*What to produce*. A faithful copy of the entries, without any pictures, is what is needed here.

[Start of section]

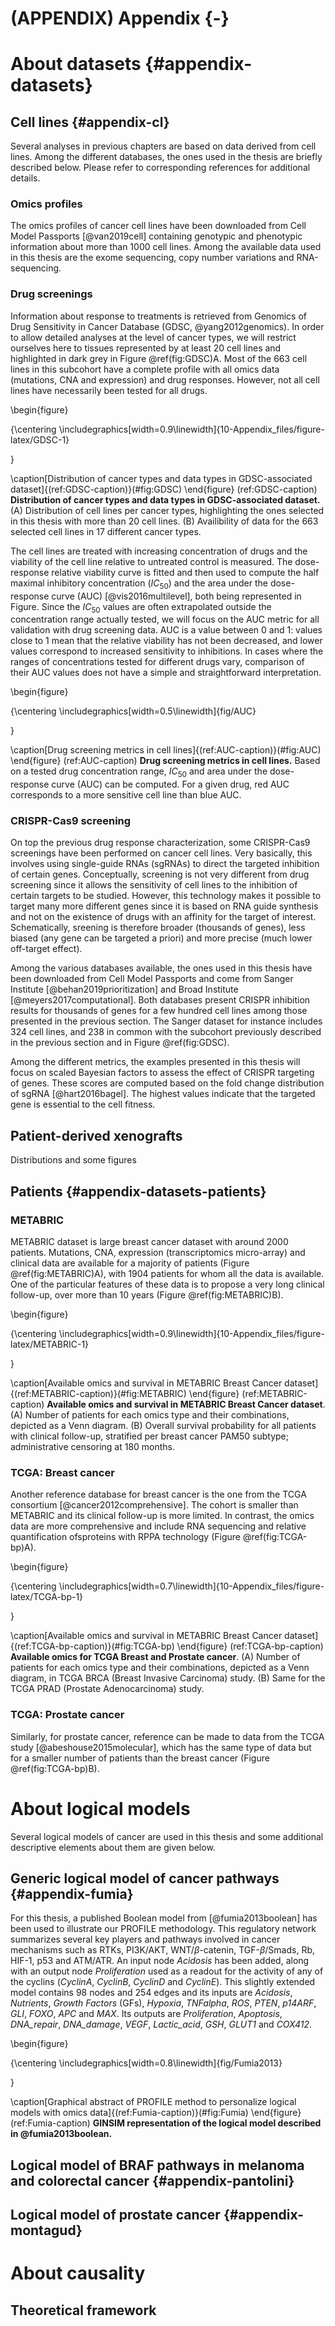 # (APPENDIX) Appendix {-}



# About datasets {#appendix-datasets}

## Cell lines {#appendix-cl}

Several analyses in previous chapters are based on data derived from cell lines. Among the different databases, the ones used in the thesis are briefly described below. Please refer to corresponding references for additional details.

### Omics profiles

The omics profiles of cancer cell lines have been downloaded from Cell Model Passports [@van2019cell] containing genotypic and phenotypic information about more than 1000 cell lines. Among the available data used in this thesis are the exome sequencing, copy number variations and RNA-sequencing.

### Drug screenings

Information about response to treatments is retrieved from Genomics of Drug Sensitivity in Cancer Database (GDSC, @yang2012genomics). In order to allow detailed analyses at the level of cancer types, we will restrict ourselves here to tissues represented by at least 20 cell lines and highlighted in dark grey in Figure \@ref(fig:GDSC)A. Most of the 663 cell lines in this subcohort have a complete profile with all omics data (mutations, CNA and expression) and drug responses. However, not all cell lines have necessarily been tested for all drugs.

\begin{figure}

{\centering \includegraphics[width=0.9\linewidth]{10-Appendix_files/figure-latex/GDSC-1} 

}

\caption[Distribution of cancer types and data types in GDSC-associated dataset]{(ref:GDSC-caption)}(\#fig:GDSC)
\end{figure}
(ref:GDSC-caption) **Distribution of cancer types and data types in GDSC-associated dataset.** (A) Distribution of cell lines per cancer types, highlighting the ones selected in this thesis with more than 20 cell lines. (B) Availibility of data for the 663 selected cell lines in 17 different cancer types.  
  

The cell lines are treated with increasing concentration of drugs and the viability of the cell line relative to untreated control is measured. The dose-response relative viability curve is fitted and then used to compute the half maximal inhibitory concentration ($IC_{50}$) and the area under the dose-response curve (AUC) [@vis2016multilevel], both being represented in Figure. Since the $IC_{50}$ values are often extrapolated outside the concentration range actually tested, we will focus on the AUC metric for all validation with drug screening data. AUC is a value between 0 and 1: values close to 1 mean that the relative viability has not been decreased, and lower values correspond to increased sensitivity to inhibitions. In cases where the ranges of concentrations tested for different drugs vary, comparison of their AUC values does not have a simple and straightforward interpretation.

\begin{figure}

{\centering \includegraphics[width=0.5\linewidth]{fig/AUC} 

}

\caption[Drug screening metrics in cell lines]{(ref:AUC-caption)}(\#fig:AUC)
\end{figure}
(ref:AUC-caption) **Drug screening metrics in cell lines.** Based on a tested drug concentration range, $IC_{50}$ and area under the dose-response curve (AUC) can be computed. For a given drug, red AUC corresponds to a more sensitive cell line than blue AUC.

### CRISPR-Cas9 screening

On top the previous drug response characterization, some CRISPR-Cas9 screenings have  been performed on cancer cell lines. Very basically, this involves using single-guide RNAs (sgRNAs) to direct the targeted inhibition of certain genes. Conceptually, screening is not very different from drug screening since it allows the sensitivity of cell lines to the inhibition of certain targets to be studied. However, this technology makes it possible to target many more different genes since it is based on RNA guide synthesis and not on the existence of drugs with an affinity for the target of interest. Schematically, sreening is therefore broader (thousands of genes), less biased (any gene can be targeted a priori) and more precise (much lower off-target effect).  
  

Among the various databases available, the ones used in this thesis have been downloaded from Cell Model Passports and come from Sanger Institute [@behan2019prioritization] and Broad Institute [@meyers2017computational]. Both databases present CRISPR inhibition results for thousands of genes for a few hundred cell lines among those presented in the previous section. The Sanger dataset for instance includes 324 cell lines, and 238 in common with the subcohort previously described in the previous section and in Figure \@ref(fig:GDSC).  
  

Among the different metrics, the examples presented in this thesis will focus on scaled Bayesian factors to assess the effect of CRISPR targeting of genes. These scores are computed based on the fold change distribution of sgRNA [@hart2016bagel]. The highest values indicate that the targeted gene is essential to the cell fitness.

## Patient-derived xenografts

Distributions and some figures

## Patients {#appendix-datasets-patients}

### METABRIC

METABRIC dataset is large breast cancer dataset with around 2000 patients. Mutations, CNA, expression (transcriptomics micro-array) and clinical data are available for a majority of patients (Figure \@ref(fig:METABRIC)A), with 1904 patients for whom all the data is available. One of the  particular features of these data is to propose a very long clinical follow-up, over more than 10 years (Figure \@ref(fig:METABRIC)B).

\begin{figure}

{\centering \includegraphics[width=0.9\linewidth]{10-Appendix_files/figure-latex/METABRIC-1} 

}

\caption[Available omics and survival in METABRIC Breast Cancer dataset]{(ref:METABRIC-caption)}(\#fig:METABRIC)
\end{figure}
(ref:METABRIC-caption) **Available omics and survival in METABRIC Breast Cancer dataset**. (A) Number of patients for each omics type and their combinations, depicted as a Venn diagram. (B) Overall survival probability for all patients with clinical follow-up, stratified per breast cancer PAM50 subtype; administrative censoring at 180 months.

### TCGA: Breast cancer

Another reference database for breast cancer is the one from the TCGA consortium [@cancer2012comprehensive]. The cohort is smaller than METABRIC and its clinical follow-up is more limited. In contrast, the omics data are more comprehensive and include RNA sequencing and relative quantification ofsproteins with RPPA technology (Figure \@ref(fig:TCGA-bp)A). 

\begin{figure}

{\centering \includegraphics[width=0.7\linewidth]{10-Appendix_files/figure-latex/TCGA-bp-1} 

}

\caption[Available omics and survival in METABRIC Breast Cancer dataset]{(ref:TCGA-bp-caption)}(\#fig:TCGA-bp)
\end{figure}
(ref:TCGA-bp-caption) **Available omics for TCGA Breast and Prostate cancer**. (A) Number of patients for each omics type and their combinations, depicted as a Venn diagram, in TCGA BRCA (Breast Invasive Carcinoma) study. (B) Same for the TCGA PRAD (Prostate Adenocarcinoma) study.

### TCGA: Prostate cancer

Similarly, for prostate cancer, reference can be made to data from the TCGA study [@abeshouse2015molecular], which has the same type of data but for a smaller number of patients than the breast cancer (Figure \@ref(fig:TCGA-bp)B).

# About logical models

Several logical models of cancer are used in this thesis and some additional descriptive elements about them are given below.

## Generic logical model of cancer pathways {#appendix-fumia}

For this thesis, a published Boolean model from [@fumia2013boolean] has been used to illustrate our PROFILE methodology. This regulatory network summarizes several key players and pathways involved in cancer mechanisms such as RTKs, PI3K/AKT, WNT/$\beta$-catenin, TGF-$\beta$/Smads, Rb, HIF-1, p53 and ATM/ATR. An input node *Acidosis* has been added, along with an output node *Proliferation* used as a readout for the activity of any of the cyclins (*CyclinA*, *CyclinB*, *CyclinD* and *CyclinE*). This slightly extended model contains 98 nodes and 254 edges and its inputs are *Acidosis*, *Nutrients*, *Growth Factors* (GFs), *Hypoxia*, *TNFalpha*, *ROS*, *PTEN*, *p14ARF*, *GLI*, *FOXO*, *APC* and *MAX*. Its outputs are *Proliferation*, *Apoptosis*, *DNA_repair*, *DNA_damage*, *VEGF*, *Lactic_acid*, *GSH*, *GLUT1* and *COX412*.

\begin{figure}

{\centering \includegraphics[width=0.8\linewidth]{fig/Fumia2013} 

}

\caption[Graphical abstract of PROFILE method to personalize logical models with omics data]{(ref:Fumia-caption)}(\#fig:Fumia)
\end{figure}
(ref:Fumia-caption) **GINSIM representation of the logical model described in @fumia2013boolean.**

## Logical model of BRAF pathways in melanoma and colorectal cancer {#appendix-pantolini}

## Logical model of prostate cancer {#appendix-montagud}

# About causality

## Theoretical framework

[End of section]

*Exercise result*.
 # (APPENDIX) Appendix {-}



# About datasets {#appendix-datasets}

## Cell lines {#appendix-cl}

Several analyses in previous chapters are based on data derived from cell lines. Among the different databases, the ones used in the thesis are briefly described below. Please refer to corresponding references for additional details.

### Omics profiles

The omics profiles of cancer cell lines have been downloaded from Cell Model Passports [@van2019cell] containing genotypic and phenotypic information about more than 1000 cell lines. Among the available data used in this thesis are the exome sequencing, copy number variations and RNA-sequencing.

### Drug screenings

Information about response to treatments is retrieved from Genomics of Drug Sensitivity in Cancer Database (GDSC, @yang2012genomics). In order to allow detailed analyses at the level of cancer types, we will restrict ourselves here to tissues represented by at least 20 cell lines and highlighted in dark grey in Figure \@ref(fig:GDSC)A. Most of the 663 cell lines in this subcohort have a complete profile with all omics data (mutations, CNA and expression) and drug responses. However, not all cell lines have necessarily been tested for all drugs.

\begin{figure}

{\centering \includegraphics[width=0.9\linewidth]{10-Appendix_files/figure-latex/GDSC-1} 

}

\caption[Distribution of cancer types and data types in GDSC-associated dataset]{(ref:GDSC-caption)}(\#fig:GDSC)
\end{figure}
(ref:GDSC-caption) **Distribution of cancer types and data types in GDSC-associated dataset.** (A) Distribution of cell lines per cancer types, highlighting the ones selected in this thesis with more than 20 cell lines. (B) Availibility of data for the 663 selected cell lines in 17 different cancer types.  
  

The cell lines are treated with increasing concentration of drugs and the viability of the cell line relative to untreated control is measured. The dose-response relative viability curve is fitted and then used to compute the half maximal inhibitory concentration ($IC_{50}$) and the area under the dose-response curve (AUC) [@vis2016multilevel], both being represented in Figure. Since the $IC_{50}$ values are often extrapolated outside the concentration range actually tested, we will focus on the AUC metric for all validation with drug screening data. AUC is a value between 0 and 1: values close to 1 mean that the relative viability has not been decreased, and lower values correspond to increased sensitivity to inhibitions. In cases where the ranges of concentrations tested for different drugs vary, comparison of their AUC values does not have a simple and straightforward interpretation.

\begin{figure}

{\centering \includegraphics[width=0.5\linewidth]{fig/AUC} 

}

\caption[Drug screening metrics in cell lines]{(ref:AUC-caption)}(\#fig:AUC)
\end{figure}
(ref:AUC-caption) **Drug screening metrics in cell lines.** Based on a tested drug concentration range, $IC_{50}$ and area under the dose-response curve (AUC) can be computed. For a given drug, red AUC corresponds to a more sensitive cell line than blue AUC.

### CRISPR-Cas9 screening

On top the previous drug response characterization, some CRISPR-Cas9 screenings have  been performed on cancer cell lines. Very basically, this involves using single-guide RNAs (sgRNAs) to direct the targeted inhibition of certain genes. Conceptually, screening is not very different from drug screening since it allows the sensitivity of cell lines to the inhibition of certain targets to be studied. However, this technology makes it possible to target many more different genes since it is based on RNA guide synthesis and not on the existence of drugs with an affinity for the target of interest. Schematically, sreening is therefore broader (thousands of genes), less biased (any gene can be targeted a priori) and more precise (much lower off-target effect).  
  

Among the various databases available, the ones used in this thesis have been downloaded from Cell Model Passports and come from Sanger Institute [@behan2019prioritization] and Broad Institute [@meyers2017computational]. Both databases present CRISPR inhibition results for thousands of genes for a few hundred cell lines among those presented in the previous section. The Sanger dataset for instance includes 324 cell lines, and 238 in common with the subcohort previously described in the previous section and in Figure \@ref(fig:GDSC).  
  

Among the different metrics, the examples presented in this thesis will focus on scaled Bayesian factors to assess the effect of CRISPR targeting of genes. These scores are computed based on the fold change distribution of sgRNA [@hart2016bagel]. The highest values indicate that the targeted gene is essential to the cell fitness.

## Patient-derived xenografts

Distributions and some figures

## Patients {#appendix-datasets-patients}

### METABRIC

METABRIC dataset is large breast cancer dataset with around 2000 patients. Mutations, CNA, expression (transcriptomics micro-array) and clinical data are available for a majority of patients (Figure \@ref(fig:METABRIC)A), with 1904 patients for whom all the data is available. One of the  particular features of these data is to propose a very long clinical follow-up, over more than 10 years (Figure \@ref(fig:METABRIC)B).

\begin{figure}

{\centering \includegraphics[width=0.9\linewidth]{10-Appendix_files/figure-latex/METABRIC-1} 

}

\caption[Available omics and survival in METABRIC Breast Cancer dataset]{(ref:METABRIC-caption)}(\#fig:METABRIC)
\end{figure}
(ref:METABRIC-caption) **Available omics and survival in METABRIC Breast Cancer dataset**. (A) Number of patients for each omics type and their combinations, depicted as a Venn diagram. (B) Overall survival probability for all patients with clinical follow-up, stratified per breast cancer PAM50 subtype; administrative censoring at 180 months.

### TCGA: Breast cancer

Another reference database for breast cancer is the one from the TCGA consortium [@cancer2012comprehensive]. The cohort is smaller than METABRIC and its clinical follow-up is more limited. In contrast, the omics data are more comprehensive and include RNA sequencing and relative quantification ofsproteins with RPPA technology (Figure \@ref(fig:TCGA-bp)A). 

\begin{figure}

{\centering \includegraphics[width=0.7\linewidth]{10-Appendix_files/figure-latex/TCGA-bp-1} 

}

\caption[Available omics and survival in METABRIC Breast Cancer dataset]{(ref:TCGA-bp-caption)}(\#fig:TCGA-bp)
\end{figure}
(ref:TCGA-bp-caption) **Available omics for TCGA Breast and Prostate cancer**. (A) Number of patients for each omics type and their combinations, depicted as a Venn diagram, in TCGA BRCA (Breast Invasive Carcinoma) study. (B) Same for the TCGA PRAD (Prostate Adenocarcinoma) study.

### TCGA: Prostate cancer

Similarly, for prostate cancer, reference can be made to data from the TCGA study [@abeshouse2015molecular], which has the same type of data but for a smaller number of patients than the breast cancer (Figure \@ref(fig:TCGA-bp)B).

# About logical models

Several logical models of cancer are used in this thesis and some additional descriptive elements about them are given below.

## Generic logical model of cancer pathways {#appendix-fumia}

For this thesis, a published Boolean model from [@fumia2013boolean] has been used to illustrate our PROFILE methodology. This regulatory network summarizes several key players and pathways involved in cancer mechanisms such as RTKs, PI3K/AKT, WNT/$\beta$-catenin, TGF-$\beta$/Smads, Rb, HIF-1, p53 and ATM/ATR. An input node *Acidosis* has been added, along with an output node *Proliferation* used as a readout for the activity of any of the cyclins (*CyclinA*, *CyclinB*, *CyclinD* and *CyclinE*). This slightly extended model contains 98 nodes and 254 edges and its inputs are *Acidosis*, *Nutrients*, *Growth Factors* (GFs), *Hypoxia*, *TNFalpha*, *ROS*, *PTEN*, *p14ARF*, *GLI*, *FOXO*, *APC* and *MAX*. Its outputs are *Proliferation*, *Apoptosis*, *DNA_repair*, *DNA_damage*, *VEGF*, *Lactic_acid*, *GSH*, *GLUT1* and *COX412*.

\begin{figure}

{\centering \includegraphics[width=0.8\linewidth]{fig/Fumia2013} 

}

\caption[Graphical abstract of PROFILE method to personalize logical models with omics data]{(ref:Fumia-caption)}(\#fig:Fumia)
\end{figure}
(ref:Fumia-caption) **GINSIM representation of the logical model described in @fumia2013boolean.**

## Logical model of BRAF pathways in melanoma and colorectal cancer {#appendix-pantolini}

## Logical model of prostate cancer {#appendix-montagud}

# About causality

## Theoretical framework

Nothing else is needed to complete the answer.